If a line includes "sbin", copy it out of the entries.

****************************************

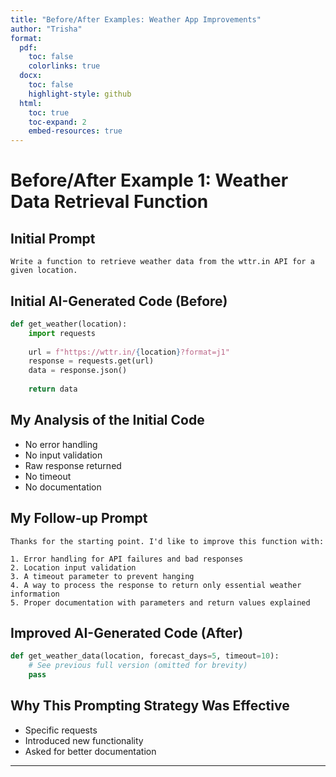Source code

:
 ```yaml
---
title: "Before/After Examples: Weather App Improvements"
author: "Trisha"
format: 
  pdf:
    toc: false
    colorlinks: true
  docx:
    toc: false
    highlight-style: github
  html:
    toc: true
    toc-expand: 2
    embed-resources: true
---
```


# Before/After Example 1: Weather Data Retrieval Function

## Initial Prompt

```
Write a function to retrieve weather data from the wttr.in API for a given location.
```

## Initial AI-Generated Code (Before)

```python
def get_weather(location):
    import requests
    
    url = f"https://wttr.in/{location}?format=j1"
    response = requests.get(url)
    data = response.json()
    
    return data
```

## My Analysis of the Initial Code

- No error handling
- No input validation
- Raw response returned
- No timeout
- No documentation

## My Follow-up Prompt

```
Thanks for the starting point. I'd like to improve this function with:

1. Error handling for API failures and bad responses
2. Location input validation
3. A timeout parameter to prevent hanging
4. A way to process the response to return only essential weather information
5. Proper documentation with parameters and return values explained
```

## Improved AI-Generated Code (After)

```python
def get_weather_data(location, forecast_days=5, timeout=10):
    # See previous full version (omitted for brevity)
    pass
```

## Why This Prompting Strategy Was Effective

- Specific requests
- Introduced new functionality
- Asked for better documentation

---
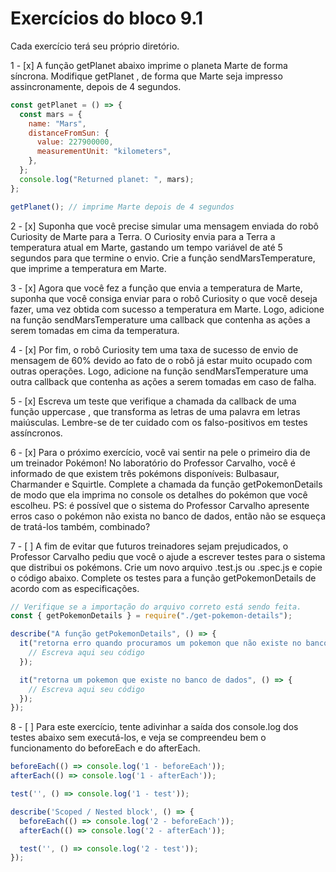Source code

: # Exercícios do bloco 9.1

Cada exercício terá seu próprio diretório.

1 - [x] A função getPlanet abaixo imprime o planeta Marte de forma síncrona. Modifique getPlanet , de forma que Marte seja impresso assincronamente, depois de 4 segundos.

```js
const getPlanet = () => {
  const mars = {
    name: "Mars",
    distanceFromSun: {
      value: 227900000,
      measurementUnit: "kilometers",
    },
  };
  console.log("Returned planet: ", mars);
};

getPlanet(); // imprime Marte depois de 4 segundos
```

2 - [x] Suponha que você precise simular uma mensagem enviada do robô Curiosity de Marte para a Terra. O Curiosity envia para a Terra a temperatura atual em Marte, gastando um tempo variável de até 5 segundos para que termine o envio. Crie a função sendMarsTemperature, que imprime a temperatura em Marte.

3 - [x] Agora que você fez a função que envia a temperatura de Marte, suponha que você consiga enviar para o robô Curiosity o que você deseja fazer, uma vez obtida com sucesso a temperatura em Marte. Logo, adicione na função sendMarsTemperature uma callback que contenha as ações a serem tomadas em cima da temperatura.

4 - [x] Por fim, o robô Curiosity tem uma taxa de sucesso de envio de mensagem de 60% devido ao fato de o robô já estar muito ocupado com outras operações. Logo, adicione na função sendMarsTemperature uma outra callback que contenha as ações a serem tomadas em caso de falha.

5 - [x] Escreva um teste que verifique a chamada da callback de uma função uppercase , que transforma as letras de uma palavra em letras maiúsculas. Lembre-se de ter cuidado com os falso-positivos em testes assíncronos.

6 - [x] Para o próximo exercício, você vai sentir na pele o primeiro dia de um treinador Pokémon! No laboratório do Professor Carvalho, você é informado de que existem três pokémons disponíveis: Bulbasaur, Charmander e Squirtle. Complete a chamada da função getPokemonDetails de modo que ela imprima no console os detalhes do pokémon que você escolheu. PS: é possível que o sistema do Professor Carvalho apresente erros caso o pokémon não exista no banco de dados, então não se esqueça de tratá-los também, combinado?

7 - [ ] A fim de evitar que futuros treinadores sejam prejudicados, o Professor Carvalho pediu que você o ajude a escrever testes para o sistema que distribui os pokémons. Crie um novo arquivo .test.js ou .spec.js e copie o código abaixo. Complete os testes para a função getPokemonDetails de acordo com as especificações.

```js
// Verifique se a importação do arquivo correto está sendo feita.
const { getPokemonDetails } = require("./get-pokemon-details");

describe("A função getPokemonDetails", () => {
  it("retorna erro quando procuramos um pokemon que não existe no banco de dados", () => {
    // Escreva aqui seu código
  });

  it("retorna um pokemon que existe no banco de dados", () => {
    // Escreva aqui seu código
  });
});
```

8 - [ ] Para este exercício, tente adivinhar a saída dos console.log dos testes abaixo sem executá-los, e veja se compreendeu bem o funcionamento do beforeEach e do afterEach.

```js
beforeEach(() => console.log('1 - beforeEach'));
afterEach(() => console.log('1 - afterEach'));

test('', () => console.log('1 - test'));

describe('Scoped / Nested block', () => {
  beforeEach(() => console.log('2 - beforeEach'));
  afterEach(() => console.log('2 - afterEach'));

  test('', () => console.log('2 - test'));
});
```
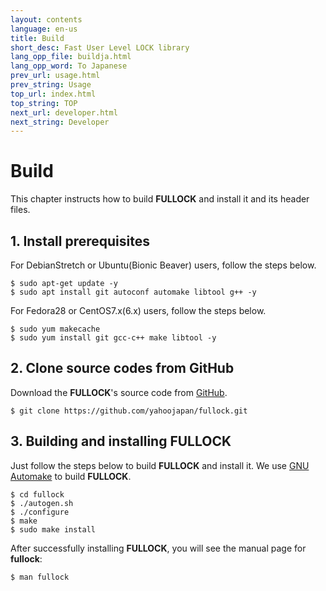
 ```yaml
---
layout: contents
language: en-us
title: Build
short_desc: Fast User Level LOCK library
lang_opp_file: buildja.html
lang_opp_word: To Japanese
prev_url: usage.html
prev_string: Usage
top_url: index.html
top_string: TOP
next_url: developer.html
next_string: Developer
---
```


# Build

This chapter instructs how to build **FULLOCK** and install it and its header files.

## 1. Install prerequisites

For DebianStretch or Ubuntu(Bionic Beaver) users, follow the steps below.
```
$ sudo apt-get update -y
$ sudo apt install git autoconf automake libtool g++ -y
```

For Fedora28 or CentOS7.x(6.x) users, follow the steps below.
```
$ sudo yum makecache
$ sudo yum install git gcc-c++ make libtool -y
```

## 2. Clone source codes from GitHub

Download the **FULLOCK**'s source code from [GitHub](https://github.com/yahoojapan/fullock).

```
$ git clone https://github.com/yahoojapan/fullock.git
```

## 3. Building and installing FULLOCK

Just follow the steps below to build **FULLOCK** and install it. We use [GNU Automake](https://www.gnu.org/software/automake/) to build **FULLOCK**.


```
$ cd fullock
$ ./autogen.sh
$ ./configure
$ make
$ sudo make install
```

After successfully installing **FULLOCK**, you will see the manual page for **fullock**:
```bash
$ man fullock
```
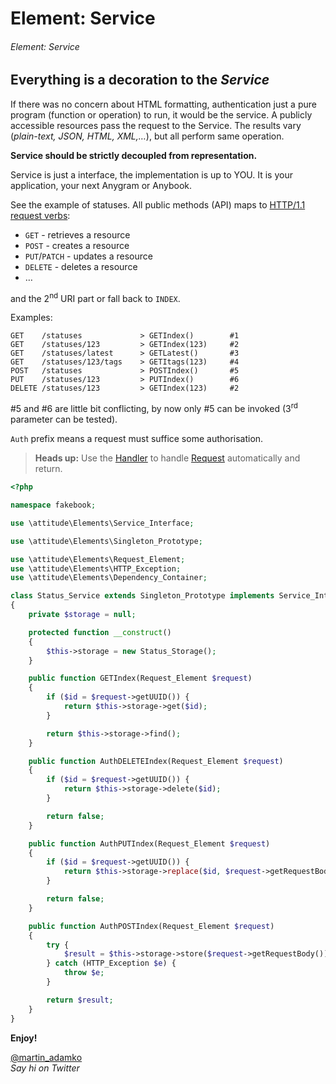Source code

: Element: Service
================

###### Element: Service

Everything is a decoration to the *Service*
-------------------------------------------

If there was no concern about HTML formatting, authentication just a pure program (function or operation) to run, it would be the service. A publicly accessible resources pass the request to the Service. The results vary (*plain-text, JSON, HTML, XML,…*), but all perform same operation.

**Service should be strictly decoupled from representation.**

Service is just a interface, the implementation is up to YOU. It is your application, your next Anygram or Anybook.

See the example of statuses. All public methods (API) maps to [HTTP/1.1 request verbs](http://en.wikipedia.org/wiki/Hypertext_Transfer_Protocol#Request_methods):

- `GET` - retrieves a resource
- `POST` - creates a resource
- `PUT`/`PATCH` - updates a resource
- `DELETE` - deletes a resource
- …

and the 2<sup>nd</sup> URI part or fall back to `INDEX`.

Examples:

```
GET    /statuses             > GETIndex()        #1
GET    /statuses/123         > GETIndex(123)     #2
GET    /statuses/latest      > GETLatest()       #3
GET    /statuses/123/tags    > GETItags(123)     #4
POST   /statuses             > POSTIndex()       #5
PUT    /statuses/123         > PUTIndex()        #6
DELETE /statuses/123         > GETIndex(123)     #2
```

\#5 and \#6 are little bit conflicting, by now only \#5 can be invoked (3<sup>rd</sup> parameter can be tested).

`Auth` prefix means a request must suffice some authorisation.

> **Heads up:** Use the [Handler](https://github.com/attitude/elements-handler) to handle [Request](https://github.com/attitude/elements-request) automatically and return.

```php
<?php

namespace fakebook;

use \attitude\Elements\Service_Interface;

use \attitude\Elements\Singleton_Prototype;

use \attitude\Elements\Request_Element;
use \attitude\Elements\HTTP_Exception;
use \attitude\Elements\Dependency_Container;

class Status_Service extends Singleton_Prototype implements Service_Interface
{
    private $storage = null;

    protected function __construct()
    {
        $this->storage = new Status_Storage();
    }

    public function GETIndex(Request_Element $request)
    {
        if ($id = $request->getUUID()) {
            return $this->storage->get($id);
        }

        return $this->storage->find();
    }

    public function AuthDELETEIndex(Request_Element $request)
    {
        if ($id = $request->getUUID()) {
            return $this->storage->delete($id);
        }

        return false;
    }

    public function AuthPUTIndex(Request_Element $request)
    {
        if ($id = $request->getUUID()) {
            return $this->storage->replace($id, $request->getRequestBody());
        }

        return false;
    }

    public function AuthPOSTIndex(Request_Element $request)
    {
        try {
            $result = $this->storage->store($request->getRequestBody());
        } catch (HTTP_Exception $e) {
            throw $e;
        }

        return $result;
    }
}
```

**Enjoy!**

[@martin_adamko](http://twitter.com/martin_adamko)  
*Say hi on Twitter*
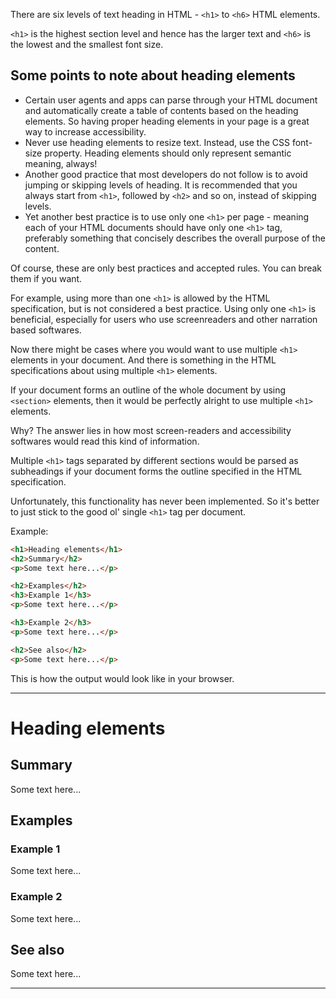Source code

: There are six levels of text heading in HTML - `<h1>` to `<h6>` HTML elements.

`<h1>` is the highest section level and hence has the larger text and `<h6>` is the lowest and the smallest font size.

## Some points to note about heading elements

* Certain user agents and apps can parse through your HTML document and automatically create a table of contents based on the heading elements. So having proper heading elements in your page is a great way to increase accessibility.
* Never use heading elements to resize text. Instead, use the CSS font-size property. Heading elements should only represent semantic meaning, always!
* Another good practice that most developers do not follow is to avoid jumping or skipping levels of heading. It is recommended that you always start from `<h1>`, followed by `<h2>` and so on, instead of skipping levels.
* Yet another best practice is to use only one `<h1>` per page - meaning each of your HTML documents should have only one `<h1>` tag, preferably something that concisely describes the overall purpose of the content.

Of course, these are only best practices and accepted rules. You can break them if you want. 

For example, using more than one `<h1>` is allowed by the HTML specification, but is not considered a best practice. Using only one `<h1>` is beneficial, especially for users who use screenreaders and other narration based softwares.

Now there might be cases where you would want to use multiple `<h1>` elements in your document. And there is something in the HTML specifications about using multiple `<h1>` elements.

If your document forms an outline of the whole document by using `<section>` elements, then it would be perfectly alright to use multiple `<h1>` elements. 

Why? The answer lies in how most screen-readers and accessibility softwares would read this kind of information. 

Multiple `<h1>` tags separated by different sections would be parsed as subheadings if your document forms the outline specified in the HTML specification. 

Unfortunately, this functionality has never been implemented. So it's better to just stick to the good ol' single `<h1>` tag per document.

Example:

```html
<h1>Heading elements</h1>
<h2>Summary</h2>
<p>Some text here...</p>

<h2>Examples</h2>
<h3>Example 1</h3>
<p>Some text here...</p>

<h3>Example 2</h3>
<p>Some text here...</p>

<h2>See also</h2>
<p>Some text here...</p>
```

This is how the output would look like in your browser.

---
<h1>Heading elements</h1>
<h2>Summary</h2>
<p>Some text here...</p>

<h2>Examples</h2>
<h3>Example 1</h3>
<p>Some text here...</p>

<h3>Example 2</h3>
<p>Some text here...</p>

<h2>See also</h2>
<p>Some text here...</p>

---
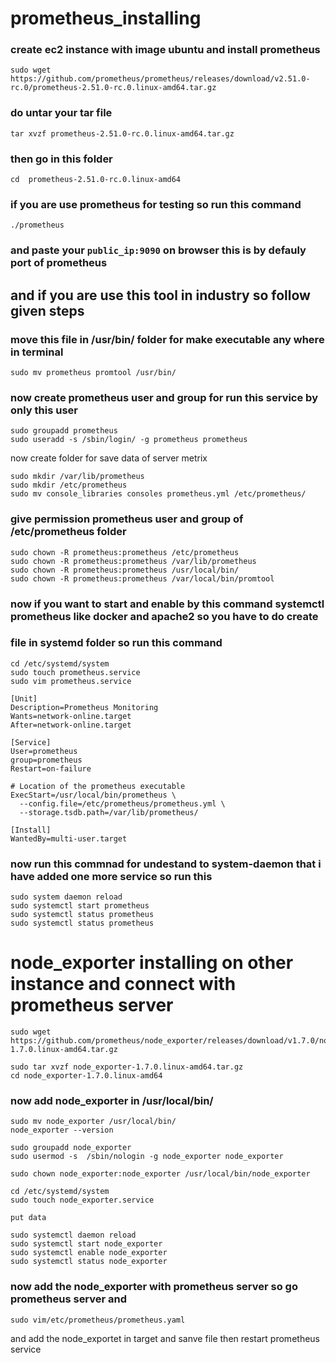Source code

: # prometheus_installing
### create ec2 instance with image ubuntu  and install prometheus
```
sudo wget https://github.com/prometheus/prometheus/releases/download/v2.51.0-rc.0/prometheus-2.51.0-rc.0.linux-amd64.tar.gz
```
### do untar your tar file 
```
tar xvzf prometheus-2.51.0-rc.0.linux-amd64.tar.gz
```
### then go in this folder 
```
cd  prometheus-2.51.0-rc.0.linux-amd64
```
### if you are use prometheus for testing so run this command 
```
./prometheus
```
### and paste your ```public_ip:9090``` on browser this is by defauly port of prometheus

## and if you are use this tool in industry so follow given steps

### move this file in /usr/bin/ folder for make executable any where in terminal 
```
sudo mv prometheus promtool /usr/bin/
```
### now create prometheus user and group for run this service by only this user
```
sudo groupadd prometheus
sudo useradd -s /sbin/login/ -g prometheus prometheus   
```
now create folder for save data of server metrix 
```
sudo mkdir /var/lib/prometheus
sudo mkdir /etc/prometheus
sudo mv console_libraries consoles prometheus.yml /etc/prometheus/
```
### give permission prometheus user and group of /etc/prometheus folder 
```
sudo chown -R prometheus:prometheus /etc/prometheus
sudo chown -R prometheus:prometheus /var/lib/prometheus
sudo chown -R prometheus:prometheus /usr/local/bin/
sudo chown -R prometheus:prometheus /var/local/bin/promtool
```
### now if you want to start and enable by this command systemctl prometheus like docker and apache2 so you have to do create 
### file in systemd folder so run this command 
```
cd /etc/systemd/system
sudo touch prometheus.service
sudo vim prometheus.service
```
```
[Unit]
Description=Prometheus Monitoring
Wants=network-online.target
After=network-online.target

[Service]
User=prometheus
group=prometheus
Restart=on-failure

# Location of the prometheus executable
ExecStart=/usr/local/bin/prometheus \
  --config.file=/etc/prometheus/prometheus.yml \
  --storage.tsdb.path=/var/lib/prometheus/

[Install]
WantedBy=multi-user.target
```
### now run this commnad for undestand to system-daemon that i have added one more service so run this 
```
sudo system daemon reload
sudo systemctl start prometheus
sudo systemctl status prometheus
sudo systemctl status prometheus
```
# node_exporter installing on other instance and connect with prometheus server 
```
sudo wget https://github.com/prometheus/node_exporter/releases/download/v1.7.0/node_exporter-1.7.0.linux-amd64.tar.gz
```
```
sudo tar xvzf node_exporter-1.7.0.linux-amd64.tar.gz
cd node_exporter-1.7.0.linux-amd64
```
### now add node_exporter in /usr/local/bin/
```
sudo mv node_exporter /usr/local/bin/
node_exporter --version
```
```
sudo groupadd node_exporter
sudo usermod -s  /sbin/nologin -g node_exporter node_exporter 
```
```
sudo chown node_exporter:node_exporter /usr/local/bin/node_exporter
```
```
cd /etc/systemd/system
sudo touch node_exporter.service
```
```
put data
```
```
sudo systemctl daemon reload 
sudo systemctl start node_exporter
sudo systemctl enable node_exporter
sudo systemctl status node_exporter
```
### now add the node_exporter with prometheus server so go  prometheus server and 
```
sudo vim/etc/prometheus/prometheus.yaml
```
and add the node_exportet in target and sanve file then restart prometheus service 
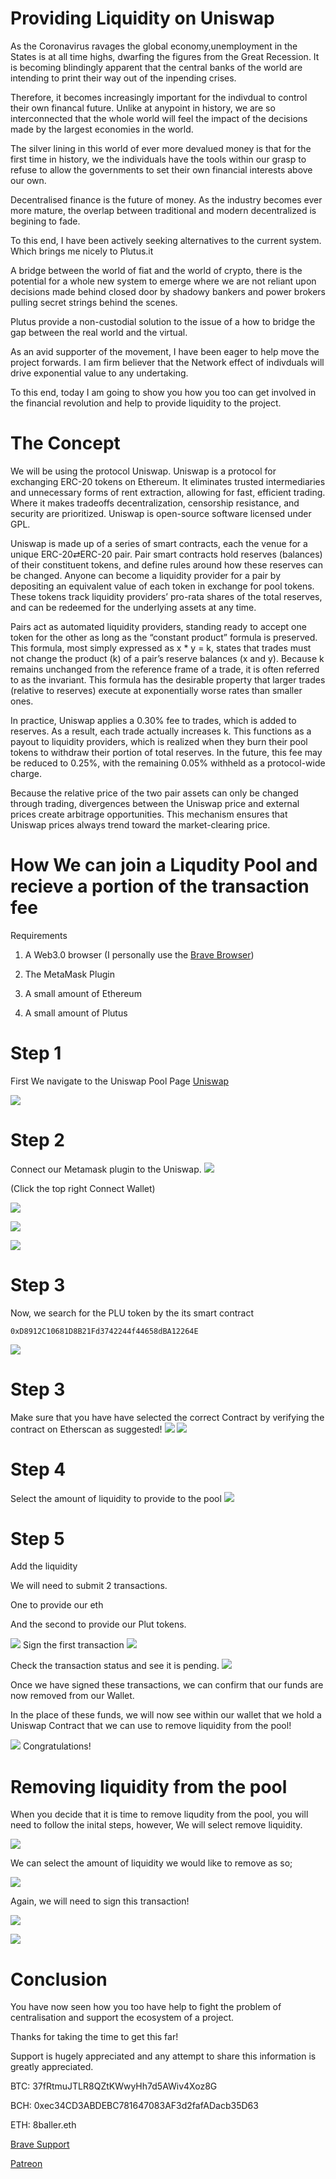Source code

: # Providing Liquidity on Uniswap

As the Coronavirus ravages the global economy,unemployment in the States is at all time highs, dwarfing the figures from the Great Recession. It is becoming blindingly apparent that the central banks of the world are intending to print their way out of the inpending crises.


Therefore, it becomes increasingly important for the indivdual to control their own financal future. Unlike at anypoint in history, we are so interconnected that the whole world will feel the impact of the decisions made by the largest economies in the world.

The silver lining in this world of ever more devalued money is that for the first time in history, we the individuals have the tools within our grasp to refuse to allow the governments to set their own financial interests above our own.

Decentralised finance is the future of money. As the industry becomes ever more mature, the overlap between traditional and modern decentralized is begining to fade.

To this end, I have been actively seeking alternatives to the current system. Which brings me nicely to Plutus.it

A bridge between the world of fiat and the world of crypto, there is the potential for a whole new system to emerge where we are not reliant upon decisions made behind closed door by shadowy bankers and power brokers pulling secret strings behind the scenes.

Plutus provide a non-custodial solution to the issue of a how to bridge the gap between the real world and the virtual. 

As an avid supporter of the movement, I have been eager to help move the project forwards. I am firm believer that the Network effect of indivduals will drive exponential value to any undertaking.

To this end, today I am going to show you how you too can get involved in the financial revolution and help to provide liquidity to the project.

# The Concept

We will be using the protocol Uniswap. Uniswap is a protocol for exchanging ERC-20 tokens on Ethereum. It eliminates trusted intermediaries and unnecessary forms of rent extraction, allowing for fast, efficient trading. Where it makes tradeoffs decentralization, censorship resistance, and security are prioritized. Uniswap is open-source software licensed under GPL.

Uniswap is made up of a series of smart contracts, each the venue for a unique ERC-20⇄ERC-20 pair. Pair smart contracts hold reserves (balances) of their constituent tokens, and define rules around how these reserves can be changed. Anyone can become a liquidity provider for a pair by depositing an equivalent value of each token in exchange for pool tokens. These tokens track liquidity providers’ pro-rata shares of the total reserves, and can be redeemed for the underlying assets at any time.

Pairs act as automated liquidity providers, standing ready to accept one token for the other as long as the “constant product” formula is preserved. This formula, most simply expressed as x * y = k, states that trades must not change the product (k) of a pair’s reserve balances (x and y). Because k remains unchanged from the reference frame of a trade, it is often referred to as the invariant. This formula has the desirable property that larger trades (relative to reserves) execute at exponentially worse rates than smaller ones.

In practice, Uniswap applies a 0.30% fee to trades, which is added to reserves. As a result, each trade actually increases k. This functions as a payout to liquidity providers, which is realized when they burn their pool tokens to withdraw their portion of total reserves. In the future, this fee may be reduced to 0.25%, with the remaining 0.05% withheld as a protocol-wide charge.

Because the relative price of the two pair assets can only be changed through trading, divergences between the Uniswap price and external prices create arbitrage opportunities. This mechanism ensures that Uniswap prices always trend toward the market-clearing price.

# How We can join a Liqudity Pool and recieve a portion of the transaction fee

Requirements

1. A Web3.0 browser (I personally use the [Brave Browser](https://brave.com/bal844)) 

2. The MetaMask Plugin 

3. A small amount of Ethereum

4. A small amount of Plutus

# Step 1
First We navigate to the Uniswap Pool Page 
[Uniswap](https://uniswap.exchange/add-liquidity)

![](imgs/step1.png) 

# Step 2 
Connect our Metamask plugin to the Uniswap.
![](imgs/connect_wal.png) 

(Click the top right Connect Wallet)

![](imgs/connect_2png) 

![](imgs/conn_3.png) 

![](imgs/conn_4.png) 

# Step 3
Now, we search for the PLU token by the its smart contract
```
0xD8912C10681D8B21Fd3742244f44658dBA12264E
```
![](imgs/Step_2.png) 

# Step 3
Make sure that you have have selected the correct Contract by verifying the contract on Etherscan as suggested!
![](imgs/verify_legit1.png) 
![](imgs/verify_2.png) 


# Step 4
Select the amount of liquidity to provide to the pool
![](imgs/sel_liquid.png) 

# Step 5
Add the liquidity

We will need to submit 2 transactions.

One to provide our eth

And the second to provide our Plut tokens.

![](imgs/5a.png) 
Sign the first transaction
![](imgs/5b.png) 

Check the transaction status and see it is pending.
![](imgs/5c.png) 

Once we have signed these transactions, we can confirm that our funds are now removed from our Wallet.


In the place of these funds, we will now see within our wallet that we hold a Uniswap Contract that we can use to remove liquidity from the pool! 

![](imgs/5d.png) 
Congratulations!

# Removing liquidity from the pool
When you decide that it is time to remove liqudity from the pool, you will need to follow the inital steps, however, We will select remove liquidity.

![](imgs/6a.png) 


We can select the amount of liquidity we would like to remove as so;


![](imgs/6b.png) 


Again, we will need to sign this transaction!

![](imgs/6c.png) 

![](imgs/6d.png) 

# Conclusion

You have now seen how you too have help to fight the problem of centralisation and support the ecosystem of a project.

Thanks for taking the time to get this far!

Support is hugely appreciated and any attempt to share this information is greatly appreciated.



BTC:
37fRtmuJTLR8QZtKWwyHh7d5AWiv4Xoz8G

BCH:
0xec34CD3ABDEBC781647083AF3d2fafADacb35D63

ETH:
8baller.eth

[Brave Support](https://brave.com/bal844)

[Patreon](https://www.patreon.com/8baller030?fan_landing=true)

****************************************

Result:
sudo useradd -s /sbin/login/ -g prometheus prometheus   
sudo usermod -s  /sbin/nologin -g node_exporter node_exporter 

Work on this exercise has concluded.